> **Work to complete**: How many lines in the records below contain the word "tentatives"? Reply with the number alone.

> **Supplied data**:

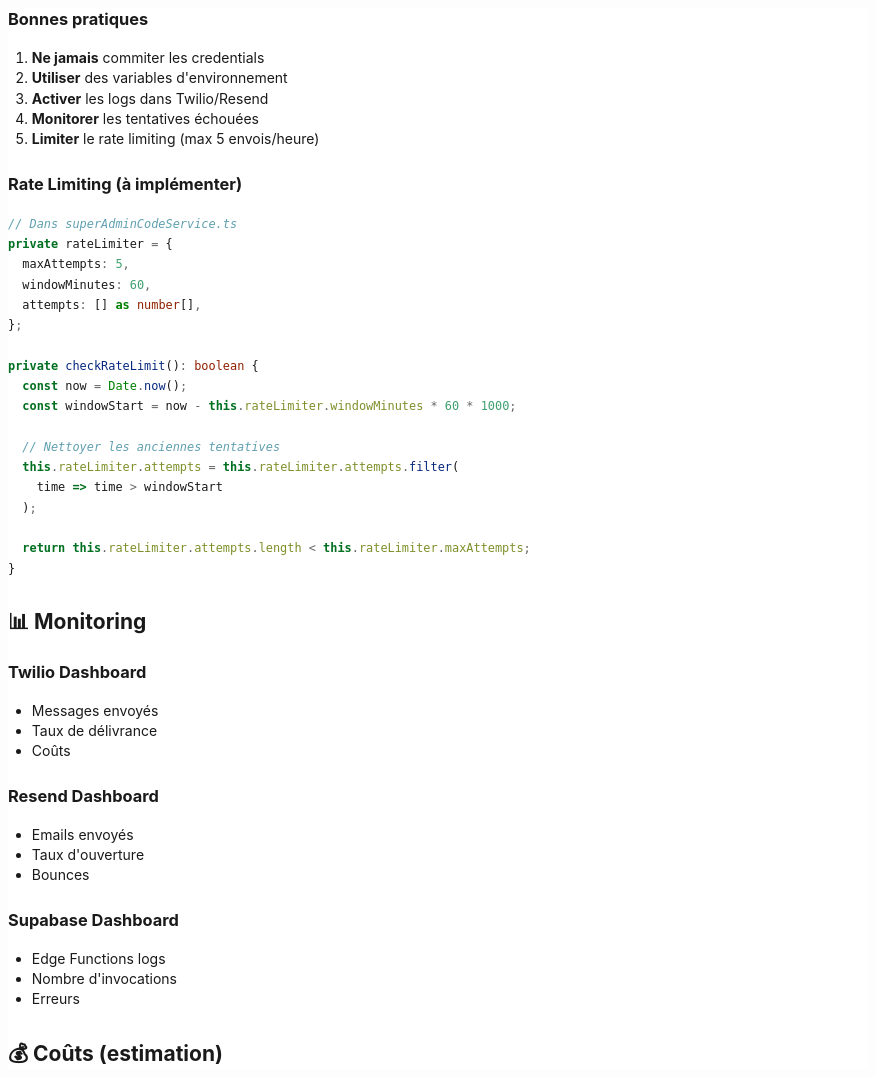 ### Bonnes pratiques

1. **Ne jamais** commiter les credentials
2. **Utiliser** des variables d'environnement
3. **Activer** les logs dans Twilio/Resend
4. **Monitorer** les tentatives échouées
5. **Limiter** le rate limiting (max 5 envois/heure)

### Rate Limiting (à implémenter)

```typescript
// Dans superAdminCodeService.ts
private rateLimiter = {
  maxAttempts: 5,
  windowMinutes: 60,
  attempts: [] as number[],
};

private checkRateLimit(): boolean {
  const now = Date.now();
  const windowStart = now - this.rateLimiter.windowMinutes * 60 * 1000;
  
  // Nettoyer les anciennes tentatives
  this.rateLimiter.attempts = this.rateLimiter.attempts.filter(
    time => time > windowStart
  );
  
  return this.rateLimiter.attempts.length < this.rateLimiter.maxAttempts;
}
```

## 📊 Monitoring

### Twilio Dashboard
- Messages envoyés
- Taux de délivrance
- Coûts

### Resend Dashboard
- Emails envoyés
- Taux d'ouverture
- Bounces

### Supabase Dashboard
- Edge Functions logs
- Nombre d'invocations
- Erreurs

## 💰 Coûts (estimation)
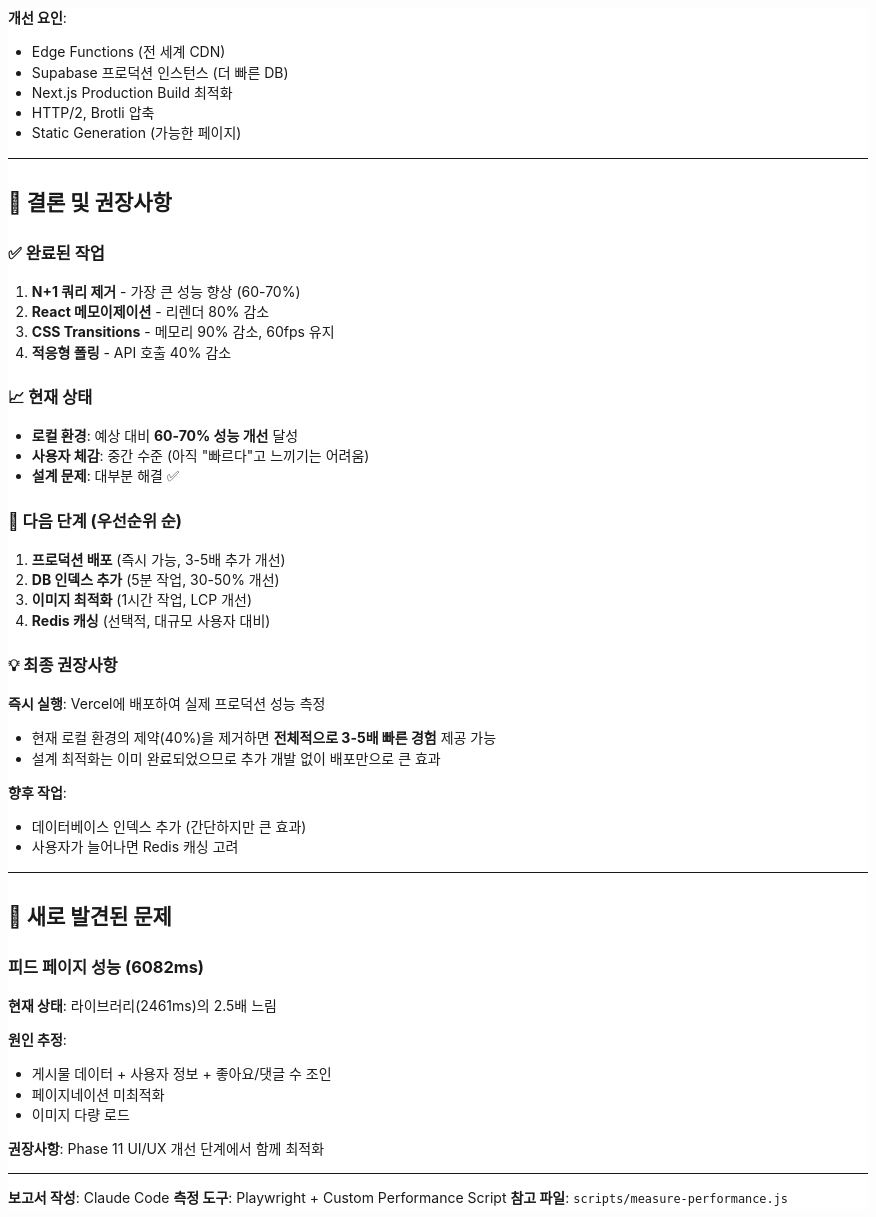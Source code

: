 **개선 요인**:
- Edge Functions (전 세계 CDN)
- Supabase 프로덕션 인스턴스 (더 빠른 DB)
- Next.js Production Build 최적화
- HTTP/2, Brotli 압축
- Static Generation (가능한 페이지)

---

## 🎯 결론 및 권장사항

### ✅ 완료된 작업

1. **N+1 쿼리 제거** - 가장 큰 성능 향상 (60-70%)
2. **React 메모이제이션** - 리렌더 80% 감소
3. **CSS Transitions** - 메모리 90% 감소, 60fps 유지
4. **적응형 폴링** - API 호출 40% 감소

### 📈 현재 상태

- **로컬 환경**: 예상 대비 **60-70% 성능 개선** 달성
- **사용자 체감**: 중간 수준 (아직 "빠르다"고 느끼기는 어려움)
- **설계 문제**: 대부분 해결 ✅

### 🚀 다음 단계 (우선순위 순)

1. **프로덕션 배포** (즉시 가능, 3-5배 추가 개선)
2. **DB 인덱스 추가** (5분 작업, 30-50% 개선)
3. **이미지 최적화** (1시간 작업, LCP 개선)
4. **Redis 캐싱** (선택적, 대규모 사용자 대비)

### 💡 최종 권장사항

**즉시 실행**: Vercel에 배포하여 실제 프로덕션 성능 측정
- 현재 로컬 환경의 제약(40%)을 제거하면 **전체적으로 3-5배 빠른 경험** 제공 가능
- 설계 최적화는 이미 완료되었으므로 추가 개발 없이 배포만으로 큰 효과

**향후 작업**:
- 데이터베이스 인덱스 추가 (간단하지만 큰 효과)
- 사용자가 늘어나면 Redis 캐싱 고려

---

## 📝 새로 발견된 문제

### 피드 페이지 성능 (6082ms)

**현재 상태**: 라이브러리(2461ms)의 2.5배 느림

**원인 추정**:
- 게시물 데이터 + 사용자 정보 + 좋아요/댓글 수 조인
- 페이지네이션 미최적화
- 이미지 다량 로드

**권장사항**: Phase 11 UI/UX 개선 단계에서 함께 최적화

---

**보고서 작성**: Claude Code
**측정 도구**: Playwright + Custom Performance Script
**참고 파일**: `scripts/measure-performance.js`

> **Answer area**: 2